A chronicle of wonderings and wanderings, commissioned May 2009.
Last month in India, we took our good friends John and Caleb out for dinner to refresh their memories of American food and culture. They stared at the Pizza Hut menus blankly and squirmed in the booth. Salads (including a Caesar salad with jalapenos and spicy cheese balls), soups, appetizers, pizzas, sandwiches, drinks, and desserts filled nearly ten pages with colorful photos and descriptions (it’s a swankier restaurant overseas).
Finally John spoke up, “Can you tell us what to get?”
“Whatever you want—it’s your choice.”
Silence. The guys looked at each other and then back at us.

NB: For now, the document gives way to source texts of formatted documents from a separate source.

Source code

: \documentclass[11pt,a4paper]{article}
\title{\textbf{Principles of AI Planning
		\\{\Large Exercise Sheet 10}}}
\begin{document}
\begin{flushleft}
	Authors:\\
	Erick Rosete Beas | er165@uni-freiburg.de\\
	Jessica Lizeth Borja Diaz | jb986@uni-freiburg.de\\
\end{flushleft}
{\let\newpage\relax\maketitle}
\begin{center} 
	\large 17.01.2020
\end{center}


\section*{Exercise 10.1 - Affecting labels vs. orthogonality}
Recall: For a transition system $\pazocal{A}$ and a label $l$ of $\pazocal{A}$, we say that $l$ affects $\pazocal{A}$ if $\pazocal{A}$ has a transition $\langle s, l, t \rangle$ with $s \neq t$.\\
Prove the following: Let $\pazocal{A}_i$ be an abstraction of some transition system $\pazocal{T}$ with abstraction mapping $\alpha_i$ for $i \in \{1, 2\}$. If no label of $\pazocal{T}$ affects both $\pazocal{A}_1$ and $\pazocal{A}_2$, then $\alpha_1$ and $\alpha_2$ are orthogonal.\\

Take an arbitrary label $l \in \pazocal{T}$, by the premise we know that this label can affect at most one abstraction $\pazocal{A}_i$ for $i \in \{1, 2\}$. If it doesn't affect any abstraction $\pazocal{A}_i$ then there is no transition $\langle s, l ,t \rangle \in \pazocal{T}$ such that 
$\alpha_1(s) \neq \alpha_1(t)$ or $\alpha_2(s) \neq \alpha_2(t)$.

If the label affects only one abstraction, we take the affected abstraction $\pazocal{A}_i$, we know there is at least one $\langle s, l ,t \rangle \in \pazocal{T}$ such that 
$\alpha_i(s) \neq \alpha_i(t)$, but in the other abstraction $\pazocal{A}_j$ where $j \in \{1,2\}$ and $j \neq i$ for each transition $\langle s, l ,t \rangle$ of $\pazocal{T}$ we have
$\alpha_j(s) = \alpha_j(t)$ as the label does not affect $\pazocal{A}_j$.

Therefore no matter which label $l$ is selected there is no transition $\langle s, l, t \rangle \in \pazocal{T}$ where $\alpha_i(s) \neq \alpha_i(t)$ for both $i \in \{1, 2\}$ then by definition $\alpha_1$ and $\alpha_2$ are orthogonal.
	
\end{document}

“For six weeks we’ve eaten what’s been put in front of us, gone where people have taken us… we haven’t made decisions for ourselves in a long time. So… ‘constrain’ us, to use the Indian word.”

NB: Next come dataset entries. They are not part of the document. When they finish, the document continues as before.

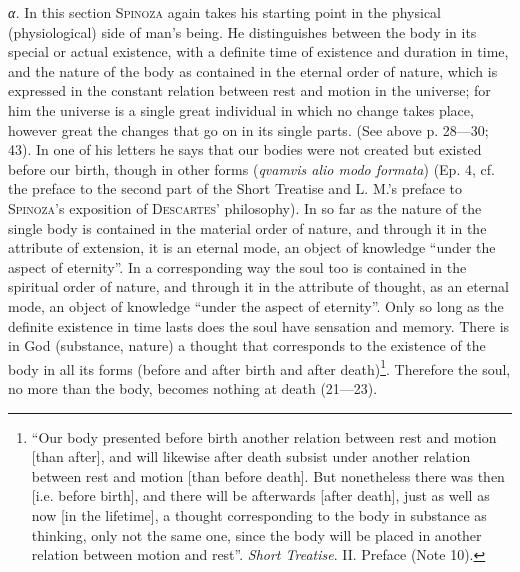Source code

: \documentclass[12pt]{article}
\begin{document}
\textit{α.} In this section \textsc{Spinoza} again takes his starting point in the physical
(physiological) side of man's being. He distinguishes between the body in its special or actual
existence, with a definite time of existence and duration in time, and the nature of the body as
contained in the eternal order of nature, which is expressed in the constant relation between rest
and motion in the universe; for him the universe is a single great individual in which no change
takes place, however great the changes that go on in its single parts. (See above p. 28---30; 43).
In one of his letters he says that our bodies were not created but existed before our birth,
though in other forms (\textit{qvamvis alio modo formata}) (Ep. 4, cf. the preface to the second
part of the Short Treatise and L. M.'s preface to \textsc{Spinoza}'s exposition of
\textsc{Descartes}' philosophy). In so far as the nature of the single body is contained in the
material order of nature, and through it in the attribute of extension, it is an eternal mode, an
object of knowledge ``under the aspect of eternity''. In a corresponding way the soul too is
contained in the spiritual order of nature, and through it in the attribute of thought, as an
eternal mode, an object of knowledge ``under the aspect of eternity''. Only so long as the definite
existence in time lasts does the soul have sensation and memory. There is in God (substance,
nature) a thought that corresponds to the existence of the body in all its forms (before and after
birth and after death)\footnote{``Our body presented before birth another relation between rest and
motion [than after], and will likewise after death subsist under another relation between rest and
motion [than before death]. But nonetheless there was then [i.e. before birth], and there will be
afterwards [after death], just as well as now [in the lifetime], a thought corresponding to the
body in substance as thinking, only not the same one, since the body will be placed in another
relation between motion and rest''. \textit{Short Treatise}. II. Preface (Note 10).}. Therefore the
soul, no more than the body, becomes nothing at death (21---23).
\end{document}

We laughed at them both and fiendishly enjoyed their struggle to choose every element of their meal: by themselves. “Constrain me” became the funny phrase of the week, whipped out for decisions great and small.
The structure of families, communities, and churches in India has a much more hierarchical pattern than American counterparts. India is the largest democracy in the world, but most decisions that affect daily life are made by the heads of smaller, more locally-based circles. Most parents still arrange marriages for their children. Within churches, the pastor directs his elders and laymen with clout we would associate more with employers and CEOs. John and Caleb, the only Americans serving in the ministry, had already experienced intimately a culture that respects and unquestioningly accepts what is handed down by the older and wiser.

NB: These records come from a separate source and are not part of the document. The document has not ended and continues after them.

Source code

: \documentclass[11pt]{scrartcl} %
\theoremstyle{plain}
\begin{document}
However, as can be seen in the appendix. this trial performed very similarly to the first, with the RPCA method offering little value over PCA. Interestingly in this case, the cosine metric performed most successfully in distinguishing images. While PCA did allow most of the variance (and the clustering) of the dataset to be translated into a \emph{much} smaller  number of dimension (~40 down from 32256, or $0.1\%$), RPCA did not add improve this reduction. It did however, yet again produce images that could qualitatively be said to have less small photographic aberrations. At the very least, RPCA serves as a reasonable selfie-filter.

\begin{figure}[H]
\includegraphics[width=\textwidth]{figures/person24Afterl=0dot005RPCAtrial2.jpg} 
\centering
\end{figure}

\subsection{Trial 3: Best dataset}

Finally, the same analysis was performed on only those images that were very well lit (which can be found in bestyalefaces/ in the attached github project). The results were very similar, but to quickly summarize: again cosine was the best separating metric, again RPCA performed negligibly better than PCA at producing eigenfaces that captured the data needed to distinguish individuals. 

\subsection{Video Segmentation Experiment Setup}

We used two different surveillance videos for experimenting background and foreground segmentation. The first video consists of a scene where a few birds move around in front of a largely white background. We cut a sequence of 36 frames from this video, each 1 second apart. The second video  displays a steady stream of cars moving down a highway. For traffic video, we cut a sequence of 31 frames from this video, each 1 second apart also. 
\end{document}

As a well-educated American this system discomforts me, as I like to be a valued part of any decision-making process that, directly or indirectly, involves my life.
------------------
This odd phrase, “constrain me,” moved sharply to the front of my mind on Sunday when a pastor, visiting the Italian church, spoke on Acts 20:17-24. In the story, Paul tells his co-workers and friends in Ephesus: “And now, look, I’m going to Jerusalem, constrained by the Spirit, not knowing what will happen to me there… except that imprisonment and afflictions wait for me.” I somehow feel that it was natural for the apostle Paul to be constrained by the will of God, allowing his own colossal passion to be directed towards taking the gospel to all kinds of dangerous places. But I don’t think I know what it looks like or feels like to be constrained for I avoid it at all costs.
Being constrained doesn’t mean being confined; it means taking up someone else’s will and values so wholly that they replace your own and become your own. You accept what is placed before you, whether it’s a bowl of rice or a pizza or a doomed prison sentence with a quiet word of thanks, a blessing, to God.
For Paul it was the overwhelming, comforting presence constraining him that trumped the fear prompted by warnings of suffering and captivity. And here I am reminded that being steered by another is not the evil thing or the good. What matters is the will that is at the helm. We are all constrained, if not by someone else’s will then by our own.